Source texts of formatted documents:

========================================

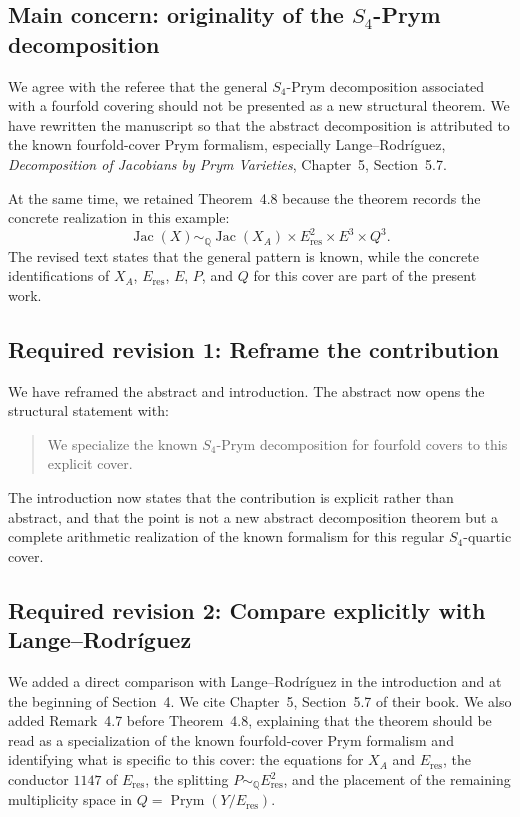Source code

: \documentclass[11pt,letterpaper]{article}
\newcommand{\QQ}{\mathbb{Q}}
\newcommand{\Jac}{\operatorname{Jac}}
\newcommand{\Prym}{\operatorname{Prym}}
\begin{document}
\subsection*{Main concern: originality of the \(S_4\)-Prym decomposition}

We agree with the referee that the general \(S_4\)-Prym decomposition associated with a fourfold covering should not be presented as a new structural theorem. We have rewritten the manuscript so that the abstract decomposition is attributed to the known fourfold-cover Prym formalism, especially Lange--Rodr{\'i}guez, \emph{Decomposition of Jacobians by Prym Varieties}, Chapter~5, Section~5.7.

At the same time, we retained Theorem~4.8 because the theorem records the concrete realization in this example:
\[
\Jac(X)\sim_{\QQ}\Jac(X_A)\times E_{\mathrm{res}}^2\times E^3\times Q^3.
\]
The revised text states that the general pattern is known, while the concrete identifications of \(X_A\), \(E_{\mathrm{res}}\), \(E\), \(P\), and \(Q\) for this cover are part of the present work.

\subsection*{Required revision 1: Reframe the contribution}

We have reframed the abstract and introduction. The abstract now opens the structural statement with:
\begin{quote}
We specialize the known \(S_4\)-Prym decomposition for fourfold covers to this explicit cover.
\end{quote}
The introduction now states that the contribution is explicit rather than abstract, and that the point is not a new abstract decomposition theorem but a complete arithmetic realization of the known formalism for this regular \(S_4\)-quartic cover.

\subsection*{Required revision 2: Compare explicitly with Lange--Rodr{\'i}guez}

We added a direct comparison with Lange--Rodr{\'i}guez in the introduction and at the beginning of Section~4. We cite Chapter~5, Section~5.7 of their book. We also added Remark~4.7 before Theorem~4.8, explaining that the theorem should be read as a specialization of the known fourfold-cover Prym formalism and identifying what is specific to this cover: the equations for \(X_A\) and \(E_{\mathrm{res}}\), the conductor \(1147\) of \(E_{\mathrm{res}}\), the splitting \(P\sim_{\QQ}E_{\mathrm{res}}^2\), and the placement of the remaining multiplicity space in \(Q=\Prym(Y/E_{\mathrm{res}})\).
\end{document}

========================================

**WHAT IS EXPECTED:** Using the records above, filter out every line that lacks the string "contribution" and copy the rest.

**RESULT:**
\subsection*{Required revision 1: Reframe the contribution}
The introduction now states that the contribution is explicit rather than abstract, and that the point is not a new abstract decomposition theorem but a complete arithmetic realization of the known formalism for this regular \(S_4\)-quartic cover.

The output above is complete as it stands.